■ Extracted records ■
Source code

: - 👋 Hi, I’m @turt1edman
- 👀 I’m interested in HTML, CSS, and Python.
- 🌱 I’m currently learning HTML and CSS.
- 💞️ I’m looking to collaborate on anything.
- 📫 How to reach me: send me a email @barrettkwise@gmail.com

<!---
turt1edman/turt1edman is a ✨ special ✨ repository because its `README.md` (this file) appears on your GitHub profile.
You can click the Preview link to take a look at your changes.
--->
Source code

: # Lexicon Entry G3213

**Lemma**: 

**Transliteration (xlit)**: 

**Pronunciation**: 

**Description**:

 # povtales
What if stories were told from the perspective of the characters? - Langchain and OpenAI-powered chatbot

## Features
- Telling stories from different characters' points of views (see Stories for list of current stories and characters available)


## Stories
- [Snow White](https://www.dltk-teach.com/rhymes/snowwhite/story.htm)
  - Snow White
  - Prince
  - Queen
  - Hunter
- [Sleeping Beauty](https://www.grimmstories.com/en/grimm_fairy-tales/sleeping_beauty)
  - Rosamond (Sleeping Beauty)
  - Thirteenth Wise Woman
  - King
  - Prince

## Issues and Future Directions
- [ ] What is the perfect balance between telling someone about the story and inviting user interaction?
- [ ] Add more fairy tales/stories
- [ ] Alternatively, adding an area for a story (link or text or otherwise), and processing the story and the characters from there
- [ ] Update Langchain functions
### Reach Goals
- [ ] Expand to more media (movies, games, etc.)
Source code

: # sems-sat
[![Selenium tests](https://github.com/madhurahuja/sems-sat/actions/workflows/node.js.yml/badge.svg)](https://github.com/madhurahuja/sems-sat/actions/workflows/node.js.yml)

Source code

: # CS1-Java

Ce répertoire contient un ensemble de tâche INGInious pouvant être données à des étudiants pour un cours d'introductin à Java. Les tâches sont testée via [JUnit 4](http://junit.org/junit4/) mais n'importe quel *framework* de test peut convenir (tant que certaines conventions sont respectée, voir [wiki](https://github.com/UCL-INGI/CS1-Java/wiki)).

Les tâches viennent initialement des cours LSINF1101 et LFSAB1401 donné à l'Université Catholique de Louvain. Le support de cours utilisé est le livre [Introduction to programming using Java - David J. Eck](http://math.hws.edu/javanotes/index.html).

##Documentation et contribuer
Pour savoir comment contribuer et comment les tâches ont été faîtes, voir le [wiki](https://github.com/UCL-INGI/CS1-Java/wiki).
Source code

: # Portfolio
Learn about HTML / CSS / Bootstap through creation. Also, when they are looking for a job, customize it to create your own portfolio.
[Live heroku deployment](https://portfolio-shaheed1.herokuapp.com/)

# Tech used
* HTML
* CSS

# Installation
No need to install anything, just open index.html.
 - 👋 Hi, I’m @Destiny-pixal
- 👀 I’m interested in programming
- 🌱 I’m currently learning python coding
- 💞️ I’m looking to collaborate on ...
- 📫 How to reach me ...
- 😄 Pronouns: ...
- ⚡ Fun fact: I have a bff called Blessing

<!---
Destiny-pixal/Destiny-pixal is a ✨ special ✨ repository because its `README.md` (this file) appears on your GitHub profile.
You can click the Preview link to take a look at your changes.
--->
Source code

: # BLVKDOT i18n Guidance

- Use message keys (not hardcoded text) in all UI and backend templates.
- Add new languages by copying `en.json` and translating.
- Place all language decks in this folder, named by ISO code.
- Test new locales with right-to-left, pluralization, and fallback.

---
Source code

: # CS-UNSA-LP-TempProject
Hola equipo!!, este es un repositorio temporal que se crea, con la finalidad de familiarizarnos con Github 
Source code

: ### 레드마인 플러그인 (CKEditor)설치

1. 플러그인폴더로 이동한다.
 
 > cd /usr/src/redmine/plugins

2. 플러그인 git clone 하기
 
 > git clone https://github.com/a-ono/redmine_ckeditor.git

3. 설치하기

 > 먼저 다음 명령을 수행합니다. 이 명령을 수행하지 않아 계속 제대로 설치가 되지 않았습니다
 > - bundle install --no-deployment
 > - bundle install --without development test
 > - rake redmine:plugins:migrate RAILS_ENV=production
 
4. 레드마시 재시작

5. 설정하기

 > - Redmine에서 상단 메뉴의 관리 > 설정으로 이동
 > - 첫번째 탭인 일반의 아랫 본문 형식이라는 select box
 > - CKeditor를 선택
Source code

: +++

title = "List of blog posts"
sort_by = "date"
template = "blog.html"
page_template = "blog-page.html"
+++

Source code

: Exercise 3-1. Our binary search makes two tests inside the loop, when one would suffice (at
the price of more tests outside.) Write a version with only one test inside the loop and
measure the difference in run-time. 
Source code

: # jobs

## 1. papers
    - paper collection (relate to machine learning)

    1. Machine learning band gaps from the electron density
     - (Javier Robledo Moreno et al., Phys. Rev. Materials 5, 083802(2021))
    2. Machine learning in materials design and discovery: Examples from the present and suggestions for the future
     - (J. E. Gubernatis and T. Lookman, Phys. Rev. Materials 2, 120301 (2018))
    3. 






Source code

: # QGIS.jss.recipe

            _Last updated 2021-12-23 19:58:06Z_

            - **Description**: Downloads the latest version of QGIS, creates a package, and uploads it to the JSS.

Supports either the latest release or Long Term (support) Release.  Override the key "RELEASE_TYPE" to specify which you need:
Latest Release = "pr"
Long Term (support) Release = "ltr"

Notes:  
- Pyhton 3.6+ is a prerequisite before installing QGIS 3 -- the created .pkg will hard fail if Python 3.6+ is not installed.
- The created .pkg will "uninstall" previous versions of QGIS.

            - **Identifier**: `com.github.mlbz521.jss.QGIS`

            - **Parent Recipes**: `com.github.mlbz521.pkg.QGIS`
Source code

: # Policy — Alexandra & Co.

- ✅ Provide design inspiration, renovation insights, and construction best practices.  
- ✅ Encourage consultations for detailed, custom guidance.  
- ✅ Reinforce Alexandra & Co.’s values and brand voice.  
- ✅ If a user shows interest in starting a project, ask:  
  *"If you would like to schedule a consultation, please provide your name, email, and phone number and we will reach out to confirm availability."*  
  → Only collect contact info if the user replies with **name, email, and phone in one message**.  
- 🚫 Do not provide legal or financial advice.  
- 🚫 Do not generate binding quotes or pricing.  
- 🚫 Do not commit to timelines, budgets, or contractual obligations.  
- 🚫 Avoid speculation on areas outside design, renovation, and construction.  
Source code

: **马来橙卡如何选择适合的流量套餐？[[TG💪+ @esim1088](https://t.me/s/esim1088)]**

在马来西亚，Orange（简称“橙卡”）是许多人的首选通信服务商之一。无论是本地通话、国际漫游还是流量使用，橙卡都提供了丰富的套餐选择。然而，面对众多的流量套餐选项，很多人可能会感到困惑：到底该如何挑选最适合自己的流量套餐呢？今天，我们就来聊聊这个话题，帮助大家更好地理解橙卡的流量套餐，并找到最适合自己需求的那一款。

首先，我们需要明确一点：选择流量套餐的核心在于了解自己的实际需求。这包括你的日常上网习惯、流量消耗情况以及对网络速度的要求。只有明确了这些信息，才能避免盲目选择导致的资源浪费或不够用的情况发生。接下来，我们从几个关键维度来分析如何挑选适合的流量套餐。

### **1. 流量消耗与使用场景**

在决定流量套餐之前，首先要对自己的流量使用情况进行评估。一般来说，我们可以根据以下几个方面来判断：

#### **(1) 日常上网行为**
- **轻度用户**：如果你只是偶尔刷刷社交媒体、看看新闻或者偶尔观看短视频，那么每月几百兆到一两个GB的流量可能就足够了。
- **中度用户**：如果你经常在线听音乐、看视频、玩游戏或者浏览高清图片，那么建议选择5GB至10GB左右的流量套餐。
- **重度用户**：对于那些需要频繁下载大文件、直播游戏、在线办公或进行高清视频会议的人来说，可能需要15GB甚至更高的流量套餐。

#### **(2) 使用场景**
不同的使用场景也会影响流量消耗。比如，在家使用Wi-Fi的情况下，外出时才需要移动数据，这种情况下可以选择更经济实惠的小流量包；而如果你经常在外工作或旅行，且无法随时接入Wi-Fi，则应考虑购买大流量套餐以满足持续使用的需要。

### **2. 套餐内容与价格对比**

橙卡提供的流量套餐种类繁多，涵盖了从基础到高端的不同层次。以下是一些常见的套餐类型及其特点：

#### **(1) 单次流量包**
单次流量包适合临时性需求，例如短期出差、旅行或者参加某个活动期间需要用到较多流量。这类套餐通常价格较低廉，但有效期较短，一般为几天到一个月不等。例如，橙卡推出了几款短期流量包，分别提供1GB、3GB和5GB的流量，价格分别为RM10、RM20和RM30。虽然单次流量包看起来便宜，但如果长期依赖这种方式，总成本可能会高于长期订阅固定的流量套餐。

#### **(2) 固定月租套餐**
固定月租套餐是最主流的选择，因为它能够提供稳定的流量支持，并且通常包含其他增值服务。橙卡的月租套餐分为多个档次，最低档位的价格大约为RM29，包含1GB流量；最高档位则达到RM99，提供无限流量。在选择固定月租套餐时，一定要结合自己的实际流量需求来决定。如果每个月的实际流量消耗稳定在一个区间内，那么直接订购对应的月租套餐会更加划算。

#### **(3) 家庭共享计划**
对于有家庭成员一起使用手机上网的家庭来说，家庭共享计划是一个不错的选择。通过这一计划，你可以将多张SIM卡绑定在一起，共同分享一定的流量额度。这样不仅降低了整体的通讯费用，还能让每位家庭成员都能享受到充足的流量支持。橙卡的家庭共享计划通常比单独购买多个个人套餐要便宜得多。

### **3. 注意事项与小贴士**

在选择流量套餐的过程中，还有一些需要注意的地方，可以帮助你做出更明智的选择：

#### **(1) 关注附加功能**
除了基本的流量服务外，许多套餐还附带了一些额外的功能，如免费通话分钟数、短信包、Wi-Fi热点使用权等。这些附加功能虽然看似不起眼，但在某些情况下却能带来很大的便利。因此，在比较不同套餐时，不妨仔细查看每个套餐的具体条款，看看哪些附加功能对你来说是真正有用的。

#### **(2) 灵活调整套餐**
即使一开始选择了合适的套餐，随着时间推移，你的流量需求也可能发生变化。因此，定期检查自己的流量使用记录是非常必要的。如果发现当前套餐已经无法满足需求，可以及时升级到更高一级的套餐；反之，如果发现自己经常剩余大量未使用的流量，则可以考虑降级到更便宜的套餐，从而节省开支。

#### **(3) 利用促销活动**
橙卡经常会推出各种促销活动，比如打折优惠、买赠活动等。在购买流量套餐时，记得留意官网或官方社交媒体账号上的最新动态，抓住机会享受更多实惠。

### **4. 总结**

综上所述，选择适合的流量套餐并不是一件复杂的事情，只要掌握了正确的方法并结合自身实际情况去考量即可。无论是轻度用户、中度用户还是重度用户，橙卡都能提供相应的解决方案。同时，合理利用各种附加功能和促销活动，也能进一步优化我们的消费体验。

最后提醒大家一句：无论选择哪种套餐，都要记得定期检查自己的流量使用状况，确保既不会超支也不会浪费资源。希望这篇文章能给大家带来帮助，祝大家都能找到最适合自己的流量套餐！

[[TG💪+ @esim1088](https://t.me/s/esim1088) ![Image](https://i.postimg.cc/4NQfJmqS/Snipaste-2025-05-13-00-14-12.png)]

■ Exercise brief ■
Taking the line with "measure the difference in run-time." as the first and the line with "- (Javier Robledo" as the last, retype that stretch of the data above exactly, with no other lines.

■ Response to this task ■
measure the difference in run-time. 
Source code

: # jobs

## 1. papers
    - paper collection (relate to machine learning)

    1. Machine learning band gaps from the electron density
     - (Javier Robledo Moreno et al., Phys. Rev. Materials 5, 083802(2021))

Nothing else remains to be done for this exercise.